(Supplied material begins)

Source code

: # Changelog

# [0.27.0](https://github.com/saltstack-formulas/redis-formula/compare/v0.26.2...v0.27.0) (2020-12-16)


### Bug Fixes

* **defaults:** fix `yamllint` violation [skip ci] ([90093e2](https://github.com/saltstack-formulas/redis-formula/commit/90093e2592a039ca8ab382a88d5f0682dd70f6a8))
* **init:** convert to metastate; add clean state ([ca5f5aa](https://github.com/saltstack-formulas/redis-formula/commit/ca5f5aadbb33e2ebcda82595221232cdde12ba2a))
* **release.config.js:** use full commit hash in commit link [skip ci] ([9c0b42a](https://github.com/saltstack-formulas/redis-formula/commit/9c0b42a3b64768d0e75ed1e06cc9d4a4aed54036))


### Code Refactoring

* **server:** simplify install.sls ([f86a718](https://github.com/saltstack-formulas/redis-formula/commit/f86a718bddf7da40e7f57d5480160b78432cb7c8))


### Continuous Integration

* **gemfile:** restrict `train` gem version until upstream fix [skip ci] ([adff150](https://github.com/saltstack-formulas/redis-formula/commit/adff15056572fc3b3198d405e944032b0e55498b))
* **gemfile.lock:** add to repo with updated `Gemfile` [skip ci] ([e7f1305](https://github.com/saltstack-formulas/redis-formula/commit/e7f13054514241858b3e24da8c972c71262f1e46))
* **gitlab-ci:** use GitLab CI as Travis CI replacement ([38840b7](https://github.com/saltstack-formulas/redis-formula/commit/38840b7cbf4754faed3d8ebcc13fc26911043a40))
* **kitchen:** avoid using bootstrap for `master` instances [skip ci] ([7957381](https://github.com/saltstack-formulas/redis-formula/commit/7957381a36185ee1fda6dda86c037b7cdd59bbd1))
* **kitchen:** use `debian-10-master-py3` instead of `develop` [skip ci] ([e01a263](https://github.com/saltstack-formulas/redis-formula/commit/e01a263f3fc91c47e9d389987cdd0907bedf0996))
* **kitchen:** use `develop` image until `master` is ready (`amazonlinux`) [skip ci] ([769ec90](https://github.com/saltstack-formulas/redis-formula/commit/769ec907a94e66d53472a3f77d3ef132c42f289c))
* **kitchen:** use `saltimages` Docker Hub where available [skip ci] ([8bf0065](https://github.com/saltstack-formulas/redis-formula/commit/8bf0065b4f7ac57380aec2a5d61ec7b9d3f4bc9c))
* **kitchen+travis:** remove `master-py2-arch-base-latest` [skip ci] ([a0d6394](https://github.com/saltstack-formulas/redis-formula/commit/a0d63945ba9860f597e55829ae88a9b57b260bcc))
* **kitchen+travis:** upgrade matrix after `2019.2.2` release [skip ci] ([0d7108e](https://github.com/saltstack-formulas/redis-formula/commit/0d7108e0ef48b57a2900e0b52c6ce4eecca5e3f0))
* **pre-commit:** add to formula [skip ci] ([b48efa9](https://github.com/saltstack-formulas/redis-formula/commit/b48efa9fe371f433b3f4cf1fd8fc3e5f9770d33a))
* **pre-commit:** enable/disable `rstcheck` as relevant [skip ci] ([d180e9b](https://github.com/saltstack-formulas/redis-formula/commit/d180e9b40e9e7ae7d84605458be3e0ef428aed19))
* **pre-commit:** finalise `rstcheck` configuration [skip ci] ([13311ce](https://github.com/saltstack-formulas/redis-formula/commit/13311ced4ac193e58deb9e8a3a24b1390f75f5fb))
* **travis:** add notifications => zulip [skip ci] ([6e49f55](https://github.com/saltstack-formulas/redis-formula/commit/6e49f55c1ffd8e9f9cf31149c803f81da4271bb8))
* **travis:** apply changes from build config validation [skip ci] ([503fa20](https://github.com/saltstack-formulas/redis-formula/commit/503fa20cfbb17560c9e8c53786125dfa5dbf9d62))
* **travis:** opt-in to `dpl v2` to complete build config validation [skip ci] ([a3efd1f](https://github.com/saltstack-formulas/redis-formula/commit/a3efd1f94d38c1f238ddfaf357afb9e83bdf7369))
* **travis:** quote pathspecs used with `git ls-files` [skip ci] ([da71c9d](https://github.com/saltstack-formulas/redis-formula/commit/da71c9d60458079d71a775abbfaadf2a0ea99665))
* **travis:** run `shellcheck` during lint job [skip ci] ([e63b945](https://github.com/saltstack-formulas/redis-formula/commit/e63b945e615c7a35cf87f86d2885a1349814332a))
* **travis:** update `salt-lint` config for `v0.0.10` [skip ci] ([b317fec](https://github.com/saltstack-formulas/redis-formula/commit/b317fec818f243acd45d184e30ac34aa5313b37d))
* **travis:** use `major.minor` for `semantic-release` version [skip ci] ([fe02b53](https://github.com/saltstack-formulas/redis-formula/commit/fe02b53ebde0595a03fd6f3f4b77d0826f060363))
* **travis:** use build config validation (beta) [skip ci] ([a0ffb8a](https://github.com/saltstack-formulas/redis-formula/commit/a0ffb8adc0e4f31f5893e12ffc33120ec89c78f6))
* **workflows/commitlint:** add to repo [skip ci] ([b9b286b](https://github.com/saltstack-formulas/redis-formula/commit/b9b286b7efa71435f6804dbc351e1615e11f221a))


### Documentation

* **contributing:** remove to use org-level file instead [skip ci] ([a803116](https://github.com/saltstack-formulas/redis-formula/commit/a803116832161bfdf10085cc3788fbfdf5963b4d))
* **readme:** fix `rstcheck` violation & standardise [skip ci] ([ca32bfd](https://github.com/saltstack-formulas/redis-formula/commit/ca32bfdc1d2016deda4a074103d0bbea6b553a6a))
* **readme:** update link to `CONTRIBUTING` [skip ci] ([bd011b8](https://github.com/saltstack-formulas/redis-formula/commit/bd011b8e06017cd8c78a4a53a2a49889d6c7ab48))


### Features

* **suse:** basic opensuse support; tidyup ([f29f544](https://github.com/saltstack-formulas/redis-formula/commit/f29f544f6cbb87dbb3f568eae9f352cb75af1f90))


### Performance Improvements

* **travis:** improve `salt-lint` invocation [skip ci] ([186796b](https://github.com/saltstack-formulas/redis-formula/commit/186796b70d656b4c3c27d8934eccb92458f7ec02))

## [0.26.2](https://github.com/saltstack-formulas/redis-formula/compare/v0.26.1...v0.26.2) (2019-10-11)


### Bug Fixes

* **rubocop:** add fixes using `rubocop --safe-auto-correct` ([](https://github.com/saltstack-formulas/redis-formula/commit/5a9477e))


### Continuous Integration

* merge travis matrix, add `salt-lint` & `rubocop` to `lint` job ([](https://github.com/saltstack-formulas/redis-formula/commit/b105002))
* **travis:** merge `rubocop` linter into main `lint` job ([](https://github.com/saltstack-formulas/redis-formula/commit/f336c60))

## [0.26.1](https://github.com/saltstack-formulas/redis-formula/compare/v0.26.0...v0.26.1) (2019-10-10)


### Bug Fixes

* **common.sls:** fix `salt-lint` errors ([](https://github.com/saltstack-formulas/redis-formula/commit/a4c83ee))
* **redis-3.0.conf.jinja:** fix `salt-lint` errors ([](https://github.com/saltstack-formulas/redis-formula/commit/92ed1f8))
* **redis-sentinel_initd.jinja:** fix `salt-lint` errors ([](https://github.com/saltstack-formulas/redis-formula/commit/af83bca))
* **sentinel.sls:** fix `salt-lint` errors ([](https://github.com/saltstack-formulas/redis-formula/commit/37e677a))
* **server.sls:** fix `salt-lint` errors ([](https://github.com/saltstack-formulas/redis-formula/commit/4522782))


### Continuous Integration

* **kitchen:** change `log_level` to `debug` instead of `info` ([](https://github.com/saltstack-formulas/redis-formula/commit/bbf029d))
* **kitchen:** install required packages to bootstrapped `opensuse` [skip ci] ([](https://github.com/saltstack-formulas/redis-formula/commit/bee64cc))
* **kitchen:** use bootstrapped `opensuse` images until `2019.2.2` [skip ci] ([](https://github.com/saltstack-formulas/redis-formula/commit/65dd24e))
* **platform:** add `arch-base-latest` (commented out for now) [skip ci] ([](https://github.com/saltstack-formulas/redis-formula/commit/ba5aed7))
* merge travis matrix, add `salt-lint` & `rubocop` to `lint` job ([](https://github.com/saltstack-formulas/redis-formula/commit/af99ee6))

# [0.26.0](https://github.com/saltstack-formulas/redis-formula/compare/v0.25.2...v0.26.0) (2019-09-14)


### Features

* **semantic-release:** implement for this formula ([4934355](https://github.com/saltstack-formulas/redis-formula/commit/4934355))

(Supplied material ends)

§ What is needed
Reprint exactly the lines above that start at the one with "upgrade matrix after" and end at the one with "apply changes from", keeping both and adding none.

§ Exercise output
* **kitchen+travis:** upgrade matrix after `2019.2.2` release [skip ci] ([0d7108e](https://github.com/saltstack-formulas/redis-formula/commit/0d7108e0ef48b57a2900e0b52c6ce4eecca5e3f0))
* **pre-commit:** add to formula [skip ci] ([b48efa9](https://github.com/saltstack-formulas/redis-formula/commit/b48efa9fe371f433b3f4cf1fd8fc3e5f9770d33a))
* **pre-commit:** enable/disable `rstcheck` as relevant [skip ci] ([d180e9b](https://github.com/saltstack-formulas/redis-formula/commit/d180e9b40e9e7ae7d84605458be3e0ef428aed19))
* **pre-commit:** finalise `rstcheck` configuration [skip ci] ([13311ce](https://github.com/saltstack-formulas/redis-formula/commit/13311ced4ac193e58deb9e8a3a24b1390f75f5fb))
* **travis:** add notifications => zulip [skip ci] ([6e49f55](https://github.com/saltstack-formulas/redis-formula/commit/6e49f55c1ffd8e9f9cf31149c803f81da4271bb8))
* **travis:** apply changes from build config validation [skip ci] ([503fa20](https://github.com/saltstack-formulas/redis-formula/commit/503fa20cfbb17560c9e8c53786125dfa5dbf9d62))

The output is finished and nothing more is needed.